Je pense que j’aimais déjà bien raconter des histoires. J’avais des livres pour me faire raconter des histoires, et le jeu de rôle lui me permettait d’en raconter aux autres. Et il faut dire que mon collège était dans une ville, Aix-en-Provence, où à l’époque au début des années 90, deux boutiques de jeu de rôle se faisaient face. Comme j’avais un bus toutes les heures pour rentrer chez moi, quand je ratais le bus, j’avais une heure à tuer, et j’allais dans ces boutiques.
Tu as donc écrit des scénarios. Aujourd’hui tu écris de la fiction, ton nouveau roman sort ce mois-ci. Est-ce qu’il y a un lien entre le fait de développer un monde dans le jeu de rôle, et le fait d’écrire de la fiction. Est-ce que ça t’a aidé, ou est-ce qu’il y a des pièges ?
Chacun a un rapport différent au jeu de rôle et à l’écriture. Le lien ne va pas être le même pour chaque auteur. Moi, j’y vois un lien effectivement.
J’ai beaucoup joué quand j’étais ado, pré-ado, et puis j’ai arrêté au moment de mes études supérieures. Je m’y suis remis à la fin de mes études. On était plusieurs, dans ma formation, à être amateurs de jeu de rôle. On a constitué un groupe de 6-7 joueurs, et ce groupe c’est celui que j’ai gardé pendant plus de dix ans. Tour à tour, l’un de nous masterisait sur un jeu. On changeait de jeu, de maître du jeu. Et il se trouve qu’il y avait un de ces joueurs qui regardait les scénarios sur internet. Il trichait un peu, ou alors il les connaissait déjà parce qu’il avait une culture importante du jeu de rôle. En tout cas, il y a eu ce moment où j’ai dû écrire mes propres scénarios. On a joué notamment aux Secrets de la septième mer pendant plus de deux ans. Et je m’étais lancé un défi un peu bête. J’écrivais une campagne complète en la faisant jouer au fur et à mesure. Toutes les deux sessions, je laissais un choix de continuité à mes joueurs en leur disant : vous voulez plutôt choisir cette piste, aller ici, ou suivre cette piste, et aller là ? C’était un peu mis en scène, mais c’était ça le principe. En fonction de ce qu’ils décidaient, j’écrivais la suite dans la semaine qui suivait. C’était un exercice assez intense. Et puis est arrivé ce qui arrive dans la vie de beaucoup, les amis ont déménagé, fait des enfants, et n’ont plus eu le temps.
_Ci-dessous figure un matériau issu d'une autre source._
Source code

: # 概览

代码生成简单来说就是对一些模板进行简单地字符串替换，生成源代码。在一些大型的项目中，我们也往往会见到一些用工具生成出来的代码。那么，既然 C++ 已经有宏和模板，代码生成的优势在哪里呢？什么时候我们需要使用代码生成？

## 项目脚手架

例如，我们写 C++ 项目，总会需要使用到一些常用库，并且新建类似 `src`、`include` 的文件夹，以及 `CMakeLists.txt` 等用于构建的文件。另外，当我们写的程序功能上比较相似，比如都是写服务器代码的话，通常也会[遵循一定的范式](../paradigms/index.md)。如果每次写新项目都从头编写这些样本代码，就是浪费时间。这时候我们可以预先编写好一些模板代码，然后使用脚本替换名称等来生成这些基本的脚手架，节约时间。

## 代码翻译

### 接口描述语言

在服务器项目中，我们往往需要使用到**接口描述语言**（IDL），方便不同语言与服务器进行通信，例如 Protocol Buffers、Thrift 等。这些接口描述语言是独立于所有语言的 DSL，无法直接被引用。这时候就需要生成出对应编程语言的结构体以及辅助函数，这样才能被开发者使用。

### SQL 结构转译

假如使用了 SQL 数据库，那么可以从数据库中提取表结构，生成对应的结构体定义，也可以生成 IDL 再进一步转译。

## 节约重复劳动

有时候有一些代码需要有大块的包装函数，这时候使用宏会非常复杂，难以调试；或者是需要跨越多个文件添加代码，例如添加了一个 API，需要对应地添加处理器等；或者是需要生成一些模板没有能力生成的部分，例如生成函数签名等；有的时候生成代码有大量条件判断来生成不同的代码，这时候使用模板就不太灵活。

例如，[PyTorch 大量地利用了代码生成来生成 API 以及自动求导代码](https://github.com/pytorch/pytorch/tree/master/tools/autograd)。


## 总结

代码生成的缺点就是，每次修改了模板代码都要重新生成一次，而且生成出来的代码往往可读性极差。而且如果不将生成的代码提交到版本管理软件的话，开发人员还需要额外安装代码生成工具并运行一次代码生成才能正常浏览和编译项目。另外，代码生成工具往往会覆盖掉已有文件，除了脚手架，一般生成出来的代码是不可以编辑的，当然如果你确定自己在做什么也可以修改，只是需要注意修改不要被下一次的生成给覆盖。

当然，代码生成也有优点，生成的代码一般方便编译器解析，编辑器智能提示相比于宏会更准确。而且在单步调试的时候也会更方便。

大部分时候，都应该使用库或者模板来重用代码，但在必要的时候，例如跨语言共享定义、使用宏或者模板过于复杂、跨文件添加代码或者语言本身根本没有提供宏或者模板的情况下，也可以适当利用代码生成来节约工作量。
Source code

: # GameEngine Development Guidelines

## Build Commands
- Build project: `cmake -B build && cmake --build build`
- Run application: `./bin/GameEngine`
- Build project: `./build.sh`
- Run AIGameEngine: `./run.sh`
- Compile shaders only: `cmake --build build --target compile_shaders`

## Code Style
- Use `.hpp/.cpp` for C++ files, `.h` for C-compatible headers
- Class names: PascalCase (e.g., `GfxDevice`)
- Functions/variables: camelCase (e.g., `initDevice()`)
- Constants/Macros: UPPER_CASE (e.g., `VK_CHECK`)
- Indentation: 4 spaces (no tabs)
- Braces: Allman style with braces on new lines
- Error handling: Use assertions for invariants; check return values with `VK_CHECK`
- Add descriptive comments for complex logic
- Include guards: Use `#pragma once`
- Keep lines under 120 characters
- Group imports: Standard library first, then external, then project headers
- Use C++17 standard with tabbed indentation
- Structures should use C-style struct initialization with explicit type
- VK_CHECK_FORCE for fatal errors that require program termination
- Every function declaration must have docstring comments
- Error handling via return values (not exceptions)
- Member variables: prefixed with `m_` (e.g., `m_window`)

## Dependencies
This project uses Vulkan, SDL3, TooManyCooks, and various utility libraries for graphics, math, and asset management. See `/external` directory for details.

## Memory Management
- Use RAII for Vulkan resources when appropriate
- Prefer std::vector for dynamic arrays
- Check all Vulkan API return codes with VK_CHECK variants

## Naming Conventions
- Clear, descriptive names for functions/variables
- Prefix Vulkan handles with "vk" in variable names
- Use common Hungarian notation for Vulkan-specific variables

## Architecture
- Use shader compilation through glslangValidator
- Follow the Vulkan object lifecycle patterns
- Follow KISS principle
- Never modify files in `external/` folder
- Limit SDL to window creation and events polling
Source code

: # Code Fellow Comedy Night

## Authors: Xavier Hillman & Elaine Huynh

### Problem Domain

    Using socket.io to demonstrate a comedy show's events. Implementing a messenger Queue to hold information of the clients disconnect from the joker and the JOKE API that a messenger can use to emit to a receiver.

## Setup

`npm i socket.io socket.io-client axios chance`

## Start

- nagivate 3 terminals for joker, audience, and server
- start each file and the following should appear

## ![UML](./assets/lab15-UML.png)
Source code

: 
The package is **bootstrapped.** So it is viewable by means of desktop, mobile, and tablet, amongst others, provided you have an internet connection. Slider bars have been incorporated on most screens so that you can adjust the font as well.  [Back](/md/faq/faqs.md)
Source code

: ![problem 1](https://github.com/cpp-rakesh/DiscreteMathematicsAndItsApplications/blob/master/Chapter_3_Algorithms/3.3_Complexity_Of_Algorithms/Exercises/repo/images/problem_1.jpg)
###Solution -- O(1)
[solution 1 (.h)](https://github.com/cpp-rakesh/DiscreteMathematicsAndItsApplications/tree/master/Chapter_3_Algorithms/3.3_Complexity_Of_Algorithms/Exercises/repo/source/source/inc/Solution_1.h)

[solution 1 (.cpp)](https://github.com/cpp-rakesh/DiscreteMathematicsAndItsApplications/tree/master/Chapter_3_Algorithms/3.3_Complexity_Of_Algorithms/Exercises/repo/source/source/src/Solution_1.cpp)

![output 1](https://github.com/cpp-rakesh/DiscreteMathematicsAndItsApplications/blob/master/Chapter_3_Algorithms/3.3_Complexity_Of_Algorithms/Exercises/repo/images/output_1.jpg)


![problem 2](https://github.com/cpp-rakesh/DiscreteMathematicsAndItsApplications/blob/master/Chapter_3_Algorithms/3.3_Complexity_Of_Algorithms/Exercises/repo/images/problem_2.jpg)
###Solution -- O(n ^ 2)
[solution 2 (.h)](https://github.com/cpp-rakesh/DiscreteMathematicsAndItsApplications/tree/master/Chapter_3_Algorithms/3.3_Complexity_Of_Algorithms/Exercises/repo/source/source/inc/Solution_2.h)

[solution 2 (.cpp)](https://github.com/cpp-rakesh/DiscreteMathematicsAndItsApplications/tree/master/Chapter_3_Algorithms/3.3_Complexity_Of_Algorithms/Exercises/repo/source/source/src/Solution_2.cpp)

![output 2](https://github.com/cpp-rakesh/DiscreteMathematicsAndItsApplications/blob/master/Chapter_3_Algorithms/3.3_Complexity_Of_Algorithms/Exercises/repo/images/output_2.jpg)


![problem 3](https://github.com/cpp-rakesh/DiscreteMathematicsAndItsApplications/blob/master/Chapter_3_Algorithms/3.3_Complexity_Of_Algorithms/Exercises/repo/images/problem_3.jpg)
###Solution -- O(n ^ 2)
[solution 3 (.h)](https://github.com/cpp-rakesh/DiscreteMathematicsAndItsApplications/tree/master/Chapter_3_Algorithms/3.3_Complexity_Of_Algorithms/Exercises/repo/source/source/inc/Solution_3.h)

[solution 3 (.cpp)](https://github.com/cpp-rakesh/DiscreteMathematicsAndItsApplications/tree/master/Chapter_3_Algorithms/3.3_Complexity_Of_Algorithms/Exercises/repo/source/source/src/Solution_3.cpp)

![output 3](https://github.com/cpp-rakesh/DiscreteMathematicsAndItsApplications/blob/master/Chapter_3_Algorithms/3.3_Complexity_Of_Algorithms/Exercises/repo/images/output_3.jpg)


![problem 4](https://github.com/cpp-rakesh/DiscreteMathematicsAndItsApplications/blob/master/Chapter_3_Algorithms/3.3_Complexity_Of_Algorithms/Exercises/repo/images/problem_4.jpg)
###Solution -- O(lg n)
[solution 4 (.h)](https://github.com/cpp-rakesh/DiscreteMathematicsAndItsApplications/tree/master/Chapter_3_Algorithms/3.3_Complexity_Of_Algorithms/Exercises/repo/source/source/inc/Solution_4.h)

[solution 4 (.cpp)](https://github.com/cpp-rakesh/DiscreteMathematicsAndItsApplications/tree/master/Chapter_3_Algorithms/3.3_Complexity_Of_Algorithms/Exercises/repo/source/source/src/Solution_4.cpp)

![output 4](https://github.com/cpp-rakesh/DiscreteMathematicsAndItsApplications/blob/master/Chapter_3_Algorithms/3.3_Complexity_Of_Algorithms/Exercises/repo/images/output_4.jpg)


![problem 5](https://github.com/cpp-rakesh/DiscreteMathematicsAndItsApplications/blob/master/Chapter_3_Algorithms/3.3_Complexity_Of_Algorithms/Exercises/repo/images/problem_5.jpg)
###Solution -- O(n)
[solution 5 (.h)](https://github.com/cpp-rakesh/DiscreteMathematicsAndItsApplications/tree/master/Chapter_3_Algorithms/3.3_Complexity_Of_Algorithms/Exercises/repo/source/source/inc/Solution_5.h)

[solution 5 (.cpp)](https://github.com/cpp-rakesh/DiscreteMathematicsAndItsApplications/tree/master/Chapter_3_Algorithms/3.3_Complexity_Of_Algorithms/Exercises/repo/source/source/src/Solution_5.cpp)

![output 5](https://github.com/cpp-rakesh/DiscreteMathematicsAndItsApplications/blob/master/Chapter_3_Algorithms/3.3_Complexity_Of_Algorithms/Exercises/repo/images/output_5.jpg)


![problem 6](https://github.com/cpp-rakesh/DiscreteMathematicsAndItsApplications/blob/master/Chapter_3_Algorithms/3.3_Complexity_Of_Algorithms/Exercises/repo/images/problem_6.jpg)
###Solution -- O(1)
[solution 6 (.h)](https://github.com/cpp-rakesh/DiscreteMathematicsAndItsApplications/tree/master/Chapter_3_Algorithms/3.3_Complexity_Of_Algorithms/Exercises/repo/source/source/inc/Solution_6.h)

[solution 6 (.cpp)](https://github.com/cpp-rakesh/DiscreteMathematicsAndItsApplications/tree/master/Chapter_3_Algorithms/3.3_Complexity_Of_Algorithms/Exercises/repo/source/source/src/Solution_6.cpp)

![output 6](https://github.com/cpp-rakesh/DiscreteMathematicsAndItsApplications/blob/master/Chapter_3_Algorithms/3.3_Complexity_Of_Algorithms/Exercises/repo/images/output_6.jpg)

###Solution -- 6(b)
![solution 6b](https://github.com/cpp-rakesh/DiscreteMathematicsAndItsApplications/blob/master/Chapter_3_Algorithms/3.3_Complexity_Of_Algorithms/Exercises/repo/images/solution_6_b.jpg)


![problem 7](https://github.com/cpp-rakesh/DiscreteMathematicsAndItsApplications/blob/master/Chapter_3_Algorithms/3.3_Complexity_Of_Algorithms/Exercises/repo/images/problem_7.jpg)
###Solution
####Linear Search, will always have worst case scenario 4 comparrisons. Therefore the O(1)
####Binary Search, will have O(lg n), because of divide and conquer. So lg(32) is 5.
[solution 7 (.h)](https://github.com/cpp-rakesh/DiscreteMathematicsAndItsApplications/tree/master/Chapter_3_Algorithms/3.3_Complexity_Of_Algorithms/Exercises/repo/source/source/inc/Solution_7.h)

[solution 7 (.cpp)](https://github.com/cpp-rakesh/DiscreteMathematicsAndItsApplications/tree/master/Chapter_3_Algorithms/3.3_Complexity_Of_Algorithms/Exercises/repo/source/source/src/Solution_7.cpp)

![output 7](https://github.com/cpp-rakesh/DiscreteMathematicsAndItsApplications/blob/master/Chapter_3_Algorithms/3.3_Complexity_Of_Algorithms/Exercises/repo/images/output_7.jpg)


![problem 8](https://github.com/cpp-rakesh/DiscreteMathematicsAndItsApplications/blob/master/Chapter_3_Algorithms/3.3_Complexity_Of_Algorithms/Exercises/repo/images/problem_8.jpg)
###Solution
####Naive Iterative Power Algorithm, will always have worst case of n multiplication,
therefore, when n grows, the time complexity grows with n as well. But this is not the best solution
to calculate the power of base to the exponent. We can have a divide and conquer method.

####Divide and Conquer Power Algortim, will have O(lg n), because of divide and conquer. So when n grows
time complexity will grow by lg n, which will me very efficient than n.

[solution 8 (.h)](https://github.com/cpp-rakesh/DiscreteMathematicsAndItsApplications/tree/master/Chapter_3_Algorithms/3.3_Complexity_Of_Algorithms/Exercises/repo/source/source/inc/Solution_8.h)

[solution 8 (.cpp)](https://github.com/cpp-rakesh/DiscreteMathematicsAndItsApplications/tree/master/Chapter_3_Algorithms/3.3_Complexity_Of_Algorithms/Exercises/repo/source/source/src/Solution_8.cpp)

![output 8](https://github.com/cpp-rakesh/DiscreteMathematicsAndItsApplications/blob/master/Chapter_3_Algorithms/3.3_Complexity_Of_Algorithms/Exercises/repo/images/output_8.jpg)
Avec Claire Duvivier, co-autrice sur La tour de garde, on s’est retrouvés un peu seuls et c’est là où on s’est lancés dans l’écriture.
Et pour répondre à ta question, pour moi c’était une continuité logique. Il y avait des différences nettes, on a moins de retour face à son écran que face à une table de joueurs. Mais cet exercice d’écriture de roman, je l’ai abordé comme une table de jeu, en me disant qu’il fallait qu’à tout moment quelque chose puisse mal se passer, que l’histoire puisse partir en vrille comme si un coup de dé avait raté, ou comme si un joueur était luné bizarrement ce jour-là. Même moi en tant qu’écrivain je n’ai pas la connaissance de tout ce qui va se passer. C’était stimulant pour continuer à écrire et me mettre devant mon clavier.
Dans tous les cas, l’écrivain se trouve dans la position où le lecteur n’a pas le choix de ce qui va arriver. Ça signifie aussi une préparation plus précise et minutieuse, alors que pour le maître de jeu il y a une part d’improvisation qui reste importante. C’est un autre exercice.
On sait que dans les années 80 et 90 l’image du jeu de rôle, du fait de la représentation médiatique, n’était pas terrible. Pendant un temps, bien des gens n’osaient pas dire qu’ils étaient joueurs. Aujourd’hui ce sont les 50 ans du jeu de rôle, les choses ont bien changé. Tu as vu ce changement ?
Je l’ai même vu dans mon travail. Je travaillais pour un éditeur qui faisait des livres-jeux, avec des quizz, des livres apéro. C’était mon jardin secret, le jeu de rôle. Et du jour au lendemain, avant Stranger Things, l’éditrice qui suivait la série Big Bang Theory, s’est dit « le jeu de rôle c’est le truc de demain, il faut qu’on en fasse ». Elle s’est rapprochée de moi en me demandant si je connaissais des gens qui jouaient. Alors comment dire… oui ! Je me suis rendu compte que dans ces milieux de l’industrie culturelle, le jeu de rôle était devenu cool.
C’est quoi, tes univers de prédilection ?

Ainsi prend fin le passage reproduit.